Data under study
=-=-=

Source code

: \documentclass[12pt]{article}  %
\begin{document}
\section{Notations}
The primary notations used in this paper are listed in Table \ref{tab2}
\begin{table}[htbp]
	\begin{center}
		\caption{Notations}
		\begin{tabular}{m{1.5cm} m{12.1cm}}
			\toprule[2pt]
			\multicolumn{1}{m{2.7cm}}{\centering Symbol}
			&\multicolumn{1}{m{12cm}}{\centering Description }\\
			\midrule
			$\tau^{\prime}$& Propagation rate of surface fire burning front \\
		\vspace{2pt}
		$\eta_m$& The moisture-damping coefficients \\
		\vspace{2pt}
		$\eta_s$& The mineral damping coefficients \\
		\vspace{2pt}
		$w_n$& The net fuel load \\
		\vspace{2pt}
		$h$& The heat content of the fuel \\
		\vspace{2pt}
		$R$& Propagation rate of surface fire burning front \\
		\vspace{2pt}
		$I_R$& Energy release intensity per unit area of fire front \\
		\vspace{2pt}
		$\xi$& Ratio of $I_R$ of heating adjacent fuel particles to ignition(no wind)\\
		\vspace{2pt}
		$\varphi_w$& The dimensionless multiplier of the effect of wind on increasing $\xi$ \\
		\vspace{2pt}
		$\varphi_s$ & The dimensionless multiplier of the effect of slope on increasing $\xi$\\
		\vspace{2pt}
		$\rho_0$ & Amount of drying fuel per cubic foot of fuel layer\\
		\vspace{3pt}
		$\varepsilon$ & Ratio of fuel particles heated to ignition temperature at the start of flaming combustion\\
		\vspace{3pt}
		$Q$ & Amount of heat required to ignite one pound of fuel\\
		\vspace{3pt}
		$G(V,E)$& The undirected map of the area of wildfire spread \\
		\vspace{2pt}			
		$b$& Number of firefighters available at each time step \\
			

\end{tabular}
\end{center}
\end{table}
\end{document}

=-=-=

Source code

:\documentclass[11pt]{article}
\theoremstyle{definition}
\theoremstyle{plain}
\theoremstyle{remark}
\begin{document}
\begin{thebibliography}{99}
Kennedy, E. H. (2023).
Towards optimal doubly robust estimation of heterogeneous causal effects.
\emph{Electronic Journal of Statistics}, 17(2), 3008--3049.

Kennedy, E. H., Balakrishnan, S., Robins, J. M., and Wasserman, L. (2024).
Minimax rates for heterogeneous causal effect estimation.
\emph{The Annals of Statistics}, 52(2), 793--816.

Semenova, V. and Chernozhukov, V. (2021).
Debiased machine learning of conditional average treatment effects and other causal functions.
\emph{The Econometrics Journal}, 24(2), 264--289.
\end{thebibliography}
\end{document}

=-=-=

Exercise details
Whenever the word "Propagation" shows up in a line above, copy that line.

Answer box
			$\tau^{\prime}$& Propagation rate of surface fire burning front \\
		$R$& Propagation rate of surface fire burning front \\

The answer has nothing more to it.